Balayı 300 yıllık butik otelde
İyi de nikahtan sonra bir günlük balayı düşledik. Deren Demircan kardeşimiz Ayvalık Cunda adasında eski bir taş otelin önünde fotoğraf çektirdiğini ve o binanın butik otel olarak hizmet verdiğini söylediğinde internetten aramaya koyulduk. Moshos Butik Otel’in telefonlarını bulduk, yer ayırttık, nikahın ardından yola koyulduk ve işletmecileri karı koca İdil ve Hüseyin Deniz akşam saatlerinde ulaştığımız otelin yaklaşık üç yüz yıllık demir kapısı önünde bizi karşıladılar.

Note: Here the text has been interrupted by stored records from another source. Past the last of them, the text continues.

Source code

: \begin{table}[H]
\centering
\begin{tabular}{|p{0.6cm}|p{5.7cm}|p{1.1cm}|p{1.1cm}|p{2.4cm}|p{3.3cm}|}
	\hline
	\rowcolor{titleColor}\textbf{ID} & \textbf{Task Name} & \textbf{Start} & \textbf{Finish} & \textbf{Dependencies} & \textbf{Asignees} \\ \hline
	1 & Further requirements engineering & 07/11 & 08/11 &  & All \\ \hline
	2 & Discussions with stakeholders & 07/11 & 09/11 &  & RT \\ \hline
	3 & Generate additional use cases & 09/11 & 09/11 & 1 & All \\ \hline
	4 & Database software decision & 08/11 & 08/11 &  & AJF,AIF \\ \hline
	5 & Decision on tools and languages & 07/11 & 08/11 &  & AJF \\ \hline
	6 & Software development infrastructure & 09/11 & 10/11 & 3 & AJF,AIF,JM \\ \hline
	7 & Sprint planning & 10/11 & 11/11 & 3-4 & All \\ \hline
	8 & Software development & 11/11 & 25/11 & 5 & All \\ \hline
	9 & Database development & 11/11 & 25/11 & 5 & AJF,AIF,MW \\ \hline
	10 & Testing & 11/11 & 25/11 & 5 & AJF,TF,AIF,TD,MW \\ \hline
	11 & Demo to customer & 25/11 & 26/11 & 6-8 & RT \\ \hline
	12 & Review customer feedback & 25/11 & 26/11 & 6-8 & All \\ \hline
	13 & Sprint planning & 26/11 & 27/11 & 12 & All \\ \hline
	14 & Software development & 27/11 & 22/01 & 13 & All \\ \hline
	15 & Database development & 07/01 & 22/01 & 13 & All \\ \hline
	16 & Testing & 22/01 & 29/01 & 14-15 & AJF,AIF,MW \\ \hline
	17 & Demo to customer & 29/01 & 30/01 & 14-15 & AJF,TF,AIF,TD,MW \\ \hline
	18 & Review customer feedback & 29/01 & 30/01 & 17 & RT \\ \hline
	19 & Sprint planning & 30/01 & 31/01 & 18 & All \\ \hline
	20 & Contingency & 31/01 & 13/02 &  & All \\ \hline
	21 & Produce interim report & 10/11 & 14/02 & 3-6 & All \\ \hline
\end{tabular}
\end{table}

Dışarıdaki soğuk havadan sonra içerideki sıcak atmosfer muhteşemdi. Alev alev yanan şöminenin başında sıcak ıhlamur da içtiğimizde kendimize geldik. 1700’lü yıllarda karakol olarak kullanılan yedi odalı yüksek tavanlı otelin cumbalı balayı odasını tercih ettik. Pirinç karyolaya kendimizi bıraktığımızda biraz olsun günün yorgunluğunu üzerimizden atabildik.
Ali Usta’dan beğendili ahtapot
Cunda Adası’na gidilir de balık rakı yapılmaz mı? İstanbul’daki yüklü maaş ile çalıştıkları işlerini bırakarak Cunda’nın eşsiz güzelliği ve sessizliğini tercih ederek Moshos Oteli işletmeye karar veren Hüseyin Deniz bize Ali Usta’nın meyhanesini önerdi. Ve kazıklanmayacağımızı düşünerek gittiğimiz Ali Usta’nın meyhanesinde rakı eşliğinde muhteşem deniz ürünlerinden yapılmış mezelerin tadına doyamadık. Ali Usta’nın hünerli elleriyle yapılmış o kadar çok mezesi var ki… Girit mezesiyle başladığımız yemeğimizi sıcak ot, beğendili ahtapot, sübyeli arap saçı, hamsi salamura, tekir balığı ve finalde meyve salatasının yanında karadutlu taze lorve çikolatalı parfe; 110 TL hesap… O akşam yerli ve yabancı turistlere yönelik hesap tuzakları ile ilgili konuşmalara kulak verdik, yandaki masalarda oturanlardan. Bir kişinin 200 - 300 TL hesap ödediğini ve Cunda adasına zarar veren bu tür işletmelerin diğer meslektaşları tarafından aforoz edildiğini öğrendik.
Hüzün ve sessizlik bir arada
Yemeğin ardından sessiz Cunda sokaklarını dolaştık. Sokak lambalarının aydınlattığı eski yapılara göz gezdirdik, Arnavut kaldırımlı taş sokaklarda sonbaharın son günlerinin verdiği hüzün ve sessizliği yaşadık. Adanın ikinci en yüksek tepesinde kuzeyden aralıksız esen sert poyrazdan faydalanmak için eskiden yapılmış fakat yıkılmış değirmenler ile ilgili öyküler uydurduk. Aşıklar tepesindeki değirmenin restore edildiğini görünce diğerleri için de umutlandık.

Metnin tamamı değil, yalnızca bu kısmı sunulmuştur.